L’Unesco souligne depuis 1989, lors du Congrès international à Yamoussoukro en Côte-d’Ivoire, que « la paix est plus que la fin des conflits armés ». C’est à la fois une situation de non-guerre – que celle-ci soit entre deux ou plusieurs pays ou à l’interne d’un même pays – et une situation de concorde civile et sociale. Même si ce terme de « concorde » peut apparaître daté, il définit une situation qui existe entre des personnes ayant une même disposition de cœur, d’esprit, et vivant en harmonie, éventuellement en collaborant à une œuvre commune. Même si l’éducation ne peut pas tout, construire la paix et plus largement la concorde entre les humains passe par l’éducation, et notamment l’éducation à la culture de paix.
La culture de paix
En 1998, l’ONU a défini la culture de paix comme « un ensemble de valeurs, attitudes, comportements et modes de vie qui rejettent la violence et préviennent les conflits en s’attaquant à leurs racines par le dialogue et la négociation entre les individus, les groupes et des états ». Dans sa suite, l’UNESCO a dessiné les contours de ce que doit être une éducation à la culture de paix. Elle consiste à « promouvoir les connaissances, les valeurs, les attitudes et les compétences nécessaires pour susciter des changements de comportement qui vont permettre aux enfants, aux jeunes et aux adultes de prévenir les conflits et les résoudre de manière pacifique, de prévenir la violence, qu’elle soit explicite ou structurelle, et de créer les conditions qui mènent à la paix – pour soi, entre personnes, entre groupes, ou au niveau national ou international. ». Vaste programme ! Auquel chaque éducateur et éducatrice est déjà sensible car, dès 1989, la Convention internationale des droits de l’enfant préconisait dans son article 29 l’éducation à la culture de paix en précisant que « les États parties conviennent que l’éducation de l’enfant doit viser à (…) préparer l’enfant à assumer les responsabilités de la vie dans une société libre, dans un esprit de compréhension, de paix, de tolérance, d’égalité entre les sexes et d’amitié entre tous les peuples et groupes ethniques, nationaux et religieux, et avec les personnes d’origine autochtone ».
La pédagogie de la paix
Même si ces ambitions peuvent apparaître inatteignables, la paix se bâtit ici et maintenant, dans chaque espace éducatif, par des animateurs, des enseignants conscients de leur rôle en la matière. La paix se bâtit d’abord en considérant qu’il n’y a qu’un seul nous et non un « nous » et un « eux ». Elle se bâtit sur ce qui nous est commun, en premier lieu notre humanité, en considérant qu’avant d’avoir des convictions, des couleurs de peau, des orientations sexuelles différentes, nous sommes avant tout des humains dont le bien le plus précieux est la vie, et tout particulièrement celle de l’autre. Cette prise de conscience que l’humanité est ce qui nous rassemble et qu’elle est supérieure à toutes les divergences qui nous opposent se bâtit ensemble au quotidien, avec les enfants et les adolescents.
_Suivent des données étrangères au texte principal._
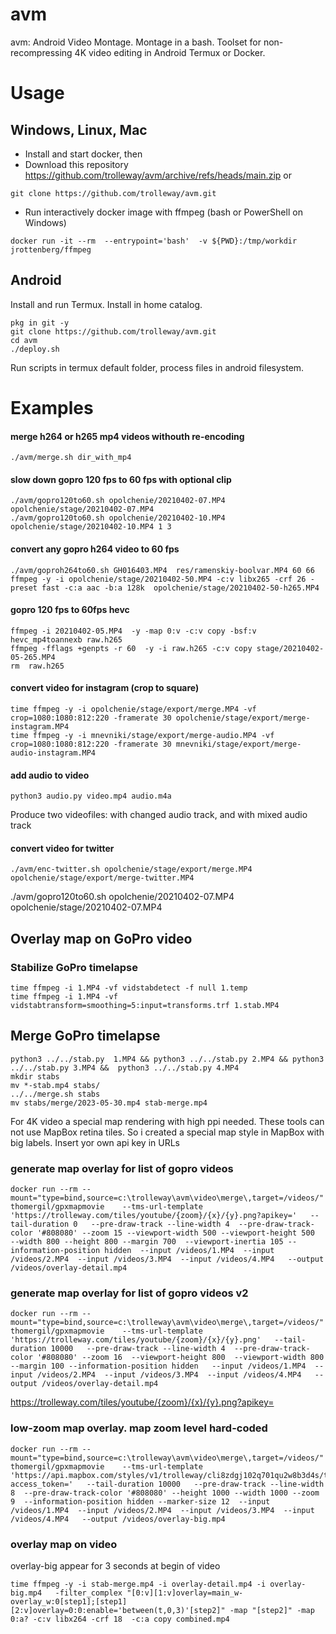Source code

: # avm
avm: Android Video Montage. Montage in a bash. Toolset for non-recompressing 4K video editing in Android Termux or Docker.

# Usage

## Windows, Linux, Mac

* Install and start docker, then
* Download this repository  https://github.com/trolleway/avm/archive/refs/heads/main.zip or
```
git clone https://github.com/trolleway/avm.git
```
* Run interactively docker image with ffmpeg (bash or PowerShell on Windows)
```
docker run -it --rm  --entrypoint='bash'  -v ${PWD}:/tmp/workdir  jrottenberg/ffmpeg  
```


## Android
Install and run Termux. Install in home catalog. 

```
pkg in git -y
git clone https://github.com/trolleway/avm.git
cd avm
./deploy.sh
```


Run scripts in termux default folder,
process files in android filesystem.

# Examples


#### merge h264 or h265 mp4 videos withouth re-encoding
```
./avm/merge.sh dir_with_mp4
```

#### slow down gopro 120 fps to 60 fps with optional clip
```
./avm/gopro120to60.sh opolchenie/20210402-07.MP4  opolchenie/stage/20210402-07.MP4
./avm/gopro120to60.sh opolchenie/20210402-10.MP4  opolchenie/stage/20210402-10.MP4 1 3
```

#### convert any gopro h264 video to 60 fps 
```
./avm/goproh264to60.sh GH016403.MP4  res/ramenskiy-boolvar.MP4 60 66
ffmpeg -y -i opolchenie/stage/20210402-50.MP4 -c:v libx265 -crf 26 -preset fast -c:a aac -b:a 128k  opolchenie/stage/20210402-50-h265.MP4 
```


#### gopro 120 fps to 60fps  hevc
```
ffmpeg -i 20210402-05.MP4  -y -map 0:v -c:v copy -bsf:v  hevc_mp4toannexb raw.h265
ffmpeg -fflags +genpts -r 60  -y -i raw.h265 -c:v copy stage/20210402-05-265.MP4
rm  raw.h265
```

#### convert video for instagram (crop to square)
```
time ffmpeg -y -i opolchenie/stage/export/merge.MP4 -vf crop=1080:1080:812:220 -framerate 30 opolchenie/stage/export/merge-instagram.MP4
time ffmpeg -y -i mnevniki/stage/export/merge-audio.MP4 -vf crop=1080:1080:812:220 -framerate 30 mnevniki/stage/export/merge-audio-instagram.MP4
```


#### add audio to video
```
python3 audio.py video.mp4 audio.m4a
```
Produce two videofiles: with changed audio track, and with mixed audio track

#### convert video for twitter
```
./avm/enc-twitter.sh opolchenie/stage/export/merge.MP4  opolchenie/stage/export/merge-twitter.MP4
```

./avm/gopro120to60.sh opolchenie/20210402-07.MP4  opolchenie/stage/20210402-07.MP4


## Overlay map on GoPro video

### Stabilize GoPro timelapse
```
time ffmpeg -i 1.MP4 -vf vidstabdetect -f null 1.temp
time ffmpeg -i 1.MP4 -vf vidstabtransform=smoothing=5:input=transforms.trf 1.stab.MP4
```

## Merge GoPro timelapse
```
python3 ../../stab.py  1.MP4 && python3 ../../stab.py 2.MP4 && python3 ../../stab.py 3.MP4 &&  python3 ../../stab.py 4.MP4
mkdir stabs
mv *-stab.mp4 stabs/
../../merge.sh stabs
mv stabs/merge/2023-05-30.mp4 stab-merge.mp4
```

For 4K video a special map rendering with high ppi needed. These tools can not use MapBox retina tiles. So i created a special map style in MapBox with big labels. 
Insert yor own api key in URLs

### generate map overlay for list of gopro videos


```
docker run --rm --mount="type=bind,source=c:\trolleway\avm\video\merge\,target=/videos/" thomergil/gpxmapmovie    --tms-url-template 'https://trolleway.com/tiles/youtube/{zoom}/{x}/{y}.png?apikey='   --tail-duration 0   --pre-draw-track --line-width 4  --pre-draw-track-color '#808080' --zoom 15 --viewport-width 500 --viewport-height 500  --width 800 --height 800 --margin 700  --viewport-inertia 105 --information-position hidden  --input /videos/1.MP4  --input /videos/2.MP4  --input /videos/3.MP4  --input /videos/4.MP4   --output /videos/overlay-detail.mp4
```

### generate map overlay for list of gopro videos v2

```
docker run --rm --mount="type=bind,source=c:\trolleway\avm\video\merge\,target=/videos/" thomergil/gpxmapmovie    --tms-url-template 'https://trolleway.com/tiles/youtube/{zoom}/{x}/{y}.png'   --tail-duration 10000   --pre-draw-track --line-width 4  --pre-draw-track-color '#808080' --zoom 16  --viewport-height 800  --viewport-width 800 --margin 100 --information-position hidden   --input /videos/1.MP4  --input /videos/2.MP4  --input /videos/3.MP4  --input /videos/4.MP4   --output /videos/overlay-detail.mp4

```
https://trolleway.com/tiles/youtube/{zoom}/{x}/{y}.png?apikey=

### low-zoom map overlay. map zoom level hard-coded
```
docker run --rm --mount="type=bind,source=c:\trolleway\avm\video\merge\,target=/videos/" thomergil/gpxmapmovie    --tms-url-template 'https://api.mapbox.com/styles/v1/trolleway/cli8zdgj102q701qu2w8b3d4s/tiles/256/{zoom}/{x}/{y}?access_token='   --tail-duration 10000   --pre-draw-track --line-width 8  --pre-draw-track-color '#808080' --height 1000 --width 1000 --zoom 9  --information-position hidden --marker-size 12  --input /videos/1.MP4  --input /videos/2.MP4  --input /videos/3.MP4  --input /videos/4.MP4   --output /videos/overlay-big.mp4

```

### overlay map on video
overlay-big appear for 3 seconds at begin of video

```
time ffmpeg -y -i stab-merge.mp4 -i overlay-detail.mp4 -i overlay-big.mp4   -filter_complex "[0:v][1:v]overlay=main_w-overlay_w:0[step1];[step1][2:v]overlay=0:0:enable='between(t,0,3)'[step2]" -map "[step2]" -map 0:a? -c:v libx264 -crf 18  -c:a copy combined.mp4


```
Pour ce faire, dans le projet pédagogique, les équipes éducatives peuvent travailler sur trois axes : la construction des relations sociales conviviales, la prévention et l’apaisement des situations de conflits et la démocratie en actes. La construction de relations sociales conviviales est à la base de tout projet d’espace éducatif. Elle passe par l’accueil de tous et toutes, l’information, la pratique d’activités collectives dont le jeu est central ou le partage de temps de vie quotidienne comme le repas ou la nuit au centre. En fait, la question est surtout : comment éviter que toutes les relations sociales conviviales que nous nous appliquons à construire se dégradent ? À cette question, la réponse est en fait évidente et souvent éludée : évitons de recourir à des activités dont la nature même est violente ou un simulacre de guerre, bannissons les jouets et les jeux guerriers et violents, soyons attentifs aux films que nous donnons à voir aux enfants. Il est souvent opposé à ces propositions que l’enfant y a accès ailleurs. Sans doute ! Cependant l’éducation est faite de multiples influences, alors abstenons-nous d’en surajouter.